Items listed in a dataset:
______________________________
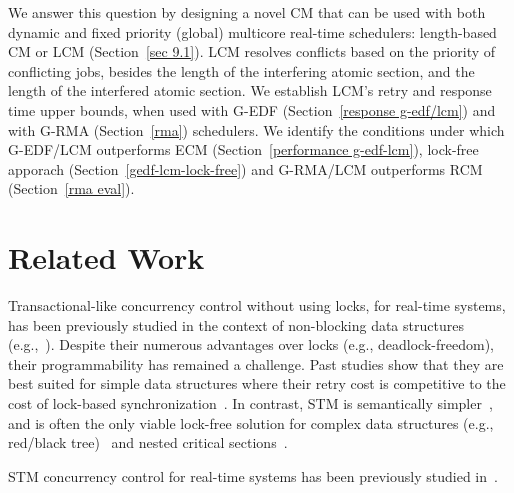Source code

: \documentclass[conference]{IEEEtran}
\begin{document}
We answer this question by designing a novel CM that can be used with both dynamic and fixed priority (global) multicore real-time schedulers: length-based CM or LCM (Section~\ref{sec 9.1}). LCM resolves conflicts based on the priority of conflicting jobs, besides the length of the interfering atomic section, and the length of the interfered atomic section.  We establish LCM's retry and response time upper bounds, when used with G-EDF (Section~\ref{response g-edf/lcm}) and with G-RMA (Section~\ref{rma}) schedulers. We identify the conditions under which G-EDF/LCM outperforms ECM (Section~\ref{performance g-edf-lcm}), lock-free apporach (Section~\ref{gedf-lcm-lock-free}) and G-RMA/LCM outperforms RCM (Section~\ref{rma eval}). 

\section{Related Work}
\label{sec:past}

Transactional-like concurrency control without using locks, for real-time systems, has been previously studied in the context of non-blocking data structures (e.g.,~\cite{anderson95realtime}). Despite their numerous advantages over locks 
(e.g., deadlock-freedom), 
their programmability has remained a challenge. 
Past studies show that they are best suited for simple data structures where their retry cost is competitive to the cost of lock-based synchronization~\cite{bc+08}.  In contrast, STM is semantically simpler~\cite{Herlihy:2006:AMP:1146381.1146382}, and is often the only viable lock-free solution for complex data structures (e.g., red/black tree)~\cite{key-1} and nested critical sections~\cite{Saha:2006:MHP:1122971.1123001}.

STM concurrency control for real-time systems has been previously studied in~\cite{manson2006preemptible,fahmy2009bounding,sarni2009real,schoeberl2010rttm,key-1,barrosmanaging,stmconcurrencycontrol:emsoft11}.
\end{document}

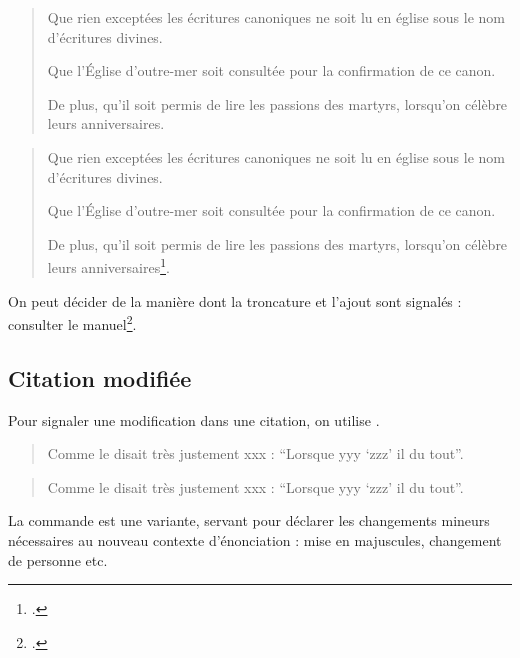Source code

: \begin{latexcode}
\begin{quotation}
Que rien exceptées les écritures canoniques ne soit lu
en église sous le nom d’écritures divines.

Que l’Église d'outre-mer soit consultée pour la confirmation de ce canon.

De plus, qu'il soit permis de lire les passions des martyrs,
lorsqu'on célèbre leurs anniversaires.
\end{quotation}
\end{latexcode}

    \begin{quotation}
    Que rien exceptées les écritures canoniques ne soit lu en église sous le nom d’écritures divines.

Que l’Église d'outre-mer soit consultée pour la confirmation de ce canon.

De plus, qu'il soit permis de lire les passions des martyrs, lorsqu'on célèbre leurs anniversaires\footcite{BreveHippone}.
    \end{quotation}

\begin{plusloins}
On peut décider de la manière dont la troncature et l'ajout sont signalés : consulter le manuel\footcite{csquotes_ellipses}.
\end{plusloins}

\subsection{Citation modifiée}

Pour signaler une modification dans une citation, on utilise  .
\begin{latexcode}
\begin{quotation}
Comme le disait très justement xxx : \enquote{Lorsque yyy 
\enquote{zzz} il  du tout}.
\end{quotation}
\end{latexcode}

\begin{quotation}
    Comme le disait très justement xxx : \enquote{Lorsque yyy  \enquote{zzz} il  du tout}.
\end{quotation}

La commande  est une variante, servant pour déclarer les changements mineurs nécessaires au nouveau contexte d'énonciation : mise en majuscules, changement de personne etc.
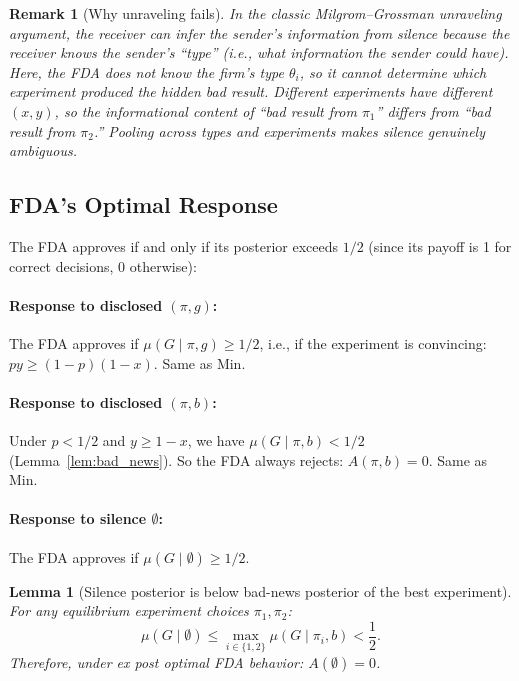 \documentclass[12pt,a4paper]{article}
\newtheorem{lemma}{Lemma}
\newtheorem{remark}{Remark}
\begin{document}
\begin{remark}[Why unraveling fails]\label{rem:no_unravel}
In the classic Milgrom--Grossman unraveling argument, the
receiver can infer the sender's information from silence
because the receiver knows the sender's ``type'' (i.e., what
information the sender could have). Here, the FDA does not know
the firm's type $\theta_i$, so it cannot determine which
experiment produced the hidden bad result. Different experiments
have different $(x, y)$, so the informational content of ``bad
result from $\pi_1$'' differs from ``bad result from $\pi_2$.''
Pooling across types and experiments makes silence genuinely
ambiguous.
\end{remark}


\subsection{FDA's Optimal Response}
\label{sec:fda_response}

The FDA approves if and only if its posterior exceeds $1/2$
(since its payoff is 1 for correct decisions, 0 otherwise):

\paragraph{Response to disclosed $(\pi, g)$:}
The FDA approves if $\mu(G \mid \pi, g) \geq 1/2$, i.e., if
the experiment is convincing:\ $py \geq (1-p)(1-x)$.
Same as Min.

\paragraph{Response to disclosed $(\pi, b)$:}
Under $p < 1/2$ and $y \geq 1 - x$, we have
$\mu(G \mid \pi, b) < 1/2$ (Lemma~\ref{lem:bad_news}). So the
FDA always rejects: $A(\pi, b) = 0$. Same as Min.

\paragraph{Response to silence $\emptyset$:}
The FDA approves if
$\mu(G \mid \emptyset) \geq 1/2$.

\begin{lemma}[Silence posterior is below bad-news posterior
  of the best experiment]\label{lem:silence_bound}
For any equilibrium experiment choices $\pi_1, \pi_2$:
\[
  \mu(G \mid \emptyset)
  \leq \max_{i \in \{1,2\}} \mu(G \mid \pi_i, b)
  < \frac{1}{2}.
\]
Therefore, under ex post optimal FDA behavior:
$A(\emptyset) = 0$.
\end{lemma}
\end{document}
______________________________
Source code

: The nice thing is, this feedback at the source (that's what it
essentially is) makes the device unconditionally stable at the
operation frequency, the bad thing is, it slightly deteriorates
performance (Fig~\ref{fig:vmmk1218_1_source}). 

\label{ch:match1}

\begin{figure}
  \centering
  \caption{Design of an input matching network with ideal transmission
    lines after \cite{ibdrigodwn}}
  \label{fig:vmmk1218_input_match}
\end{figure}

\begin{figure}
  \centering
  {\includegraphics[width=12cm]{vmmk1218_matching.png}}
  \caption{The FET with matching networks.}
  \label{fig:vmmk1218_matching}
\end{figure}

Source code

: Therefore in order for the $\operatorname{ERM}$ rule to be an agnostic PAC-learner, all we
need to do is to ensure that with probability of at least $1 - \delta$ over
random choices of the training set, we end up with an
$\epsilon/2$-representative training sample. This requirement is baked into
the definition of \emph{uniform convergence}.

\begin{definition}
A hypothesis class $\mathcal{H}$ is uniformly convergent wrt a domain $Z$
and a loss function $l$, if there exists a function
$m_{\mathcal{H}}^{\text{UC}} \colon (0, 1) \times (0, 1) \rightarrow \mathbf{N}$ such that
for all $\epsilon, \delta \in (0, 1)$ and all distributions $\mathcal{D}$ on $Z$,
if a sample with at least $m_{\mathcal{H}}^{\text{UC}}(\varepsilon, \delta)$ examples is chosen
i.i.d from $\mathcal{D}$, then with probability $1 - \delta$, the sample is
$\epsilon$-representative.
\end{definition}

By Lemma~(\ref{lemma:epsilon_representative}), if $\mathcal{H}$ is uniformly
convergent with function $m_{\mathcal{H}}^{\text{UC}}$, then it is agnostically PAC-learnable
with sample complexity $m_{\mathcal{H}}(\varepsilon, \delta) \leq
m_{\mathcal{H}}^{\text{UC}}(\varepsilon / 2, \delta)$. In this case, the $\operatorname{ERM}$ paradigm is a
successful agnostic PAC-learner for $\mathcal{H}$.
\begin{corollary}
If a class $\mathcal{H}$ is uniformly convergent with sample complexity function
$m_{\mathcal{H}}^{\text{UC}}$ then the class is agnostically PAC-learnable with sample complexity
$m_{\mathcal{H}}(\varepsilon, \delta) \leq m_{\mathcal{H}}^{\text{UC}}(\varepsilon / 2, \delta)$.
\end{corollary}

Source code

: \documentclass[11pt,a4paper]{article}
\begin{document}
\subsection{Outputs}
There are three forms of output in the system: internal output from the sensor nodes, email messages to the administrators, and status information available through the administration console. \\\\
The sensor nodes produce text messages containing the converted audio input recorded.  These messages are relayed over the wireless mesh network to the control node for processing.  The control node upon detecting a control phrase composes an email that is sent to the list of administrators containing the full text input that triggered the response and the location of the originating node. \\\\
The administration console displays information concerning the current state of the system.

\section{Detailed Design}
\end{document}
______________________________
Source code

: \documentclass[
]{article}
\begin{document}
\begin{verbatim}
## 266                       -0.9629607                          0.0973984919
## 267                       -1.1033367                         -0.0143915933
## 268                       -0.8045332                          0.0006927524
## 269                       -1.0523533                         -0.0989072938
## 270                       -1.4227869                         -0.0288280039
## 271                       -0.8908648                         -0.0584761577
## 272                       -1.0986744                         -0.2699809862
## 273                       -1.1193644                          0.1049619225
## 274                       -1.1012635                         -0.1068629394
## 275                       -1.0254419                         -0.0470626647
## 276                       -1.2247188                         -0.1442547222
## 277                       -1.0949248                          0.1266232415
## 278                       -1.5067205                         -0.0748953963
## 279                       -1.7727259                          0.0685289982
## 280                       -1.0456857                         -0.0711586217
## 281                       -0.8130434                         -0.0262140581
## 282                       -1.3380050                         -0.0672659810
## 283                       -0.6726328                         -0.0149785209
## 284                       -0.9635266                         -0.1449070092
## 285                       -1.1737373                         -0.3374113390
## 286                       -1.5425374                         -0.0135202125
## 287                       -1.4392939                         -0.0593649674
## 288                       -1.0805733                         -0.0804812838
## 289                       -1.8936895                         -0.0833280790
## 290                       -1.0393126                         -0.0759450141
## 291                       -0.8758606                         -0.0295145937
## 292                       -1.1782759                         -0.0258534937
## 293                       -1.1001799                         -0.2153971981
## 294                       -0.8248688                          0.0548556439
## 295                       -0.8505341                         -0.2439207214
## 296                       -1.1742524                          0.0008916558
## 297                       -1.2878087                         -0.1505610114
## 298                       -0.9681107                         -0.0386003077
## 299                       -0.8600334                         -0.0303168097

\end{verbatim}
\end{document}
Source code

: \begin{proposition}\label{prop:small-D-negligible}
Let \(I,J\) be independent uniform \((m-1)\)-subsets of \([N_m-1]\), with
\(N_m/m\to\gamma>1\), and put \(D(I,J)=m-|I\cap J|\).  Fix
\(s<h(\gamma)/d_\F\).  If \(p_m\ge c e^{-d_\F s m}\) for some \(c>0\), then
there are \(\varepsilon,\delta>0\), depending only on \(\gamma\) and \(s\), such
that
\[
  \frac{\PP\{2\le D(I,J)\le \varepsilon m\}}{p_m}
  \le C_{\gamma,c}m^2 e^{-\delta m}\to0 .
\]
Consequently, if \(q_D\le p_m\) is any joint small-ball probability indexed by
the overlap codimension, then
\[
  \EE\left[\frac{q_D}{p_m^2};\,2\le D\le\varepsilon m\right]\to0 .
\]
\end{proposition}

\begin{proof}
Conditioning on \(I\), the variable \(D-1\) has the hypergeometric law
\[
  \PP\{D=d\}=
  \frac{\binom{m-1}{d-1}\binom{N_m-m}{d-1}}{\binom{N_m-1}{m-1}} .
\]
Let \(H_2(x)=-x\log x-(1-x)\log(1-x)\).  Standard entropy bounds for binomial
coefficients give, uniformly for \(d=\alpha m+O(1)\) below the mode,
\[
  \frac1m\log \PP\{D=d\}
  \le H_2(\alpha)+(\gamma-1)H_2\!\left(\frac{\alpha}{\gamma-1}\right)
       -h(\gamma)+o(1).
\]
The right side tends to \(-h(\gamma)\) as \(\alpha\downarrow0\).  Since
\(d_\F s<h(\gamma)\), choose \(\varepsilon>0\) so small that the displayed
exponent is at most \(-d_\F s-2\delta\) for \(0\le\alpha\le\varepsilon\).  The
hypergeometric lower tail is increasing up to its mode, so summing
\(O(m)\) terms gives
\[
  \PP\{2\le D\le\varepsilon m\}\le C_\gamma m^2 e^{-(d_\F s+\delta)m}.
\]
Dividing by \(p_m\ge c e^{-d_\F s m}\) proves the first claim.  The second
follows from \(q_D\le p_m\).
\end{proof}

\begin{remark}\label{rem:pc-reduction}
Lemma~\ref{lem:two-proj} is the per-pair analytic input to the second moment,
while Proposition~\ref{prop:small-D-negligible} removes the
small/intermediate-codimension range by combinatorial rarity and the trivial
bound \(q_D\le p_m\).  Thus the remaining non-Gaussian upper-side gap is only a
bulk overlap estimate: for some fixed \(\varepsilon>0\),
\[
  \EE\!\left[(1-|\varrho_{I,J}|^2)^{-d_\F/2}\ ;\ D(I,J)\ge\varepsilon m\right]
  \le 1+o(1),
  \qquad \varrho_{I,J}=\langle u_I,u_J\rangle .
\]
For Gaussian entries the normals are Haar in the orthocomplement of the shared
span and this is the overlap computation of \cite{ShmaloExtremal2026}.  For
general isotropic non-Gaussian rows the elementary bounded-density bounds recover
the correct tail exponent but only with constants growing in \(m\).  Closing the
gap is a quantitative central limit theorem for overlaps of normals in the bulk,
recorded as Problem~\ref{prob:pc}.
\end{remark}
______________________________
## How to complete this task
The answer must consist of every line from the records above that holds "footcite".

## Task result
De plus, qu'il soit permis de lire les passions des martyrs, lorsqu'on célèbre leurs anniversaires\footcite{BreveHippone}.
On peut décider de la manière dont la troncature et l'ajout sont signalés : consulter le manuel\footcite{csquotes_ellipses}.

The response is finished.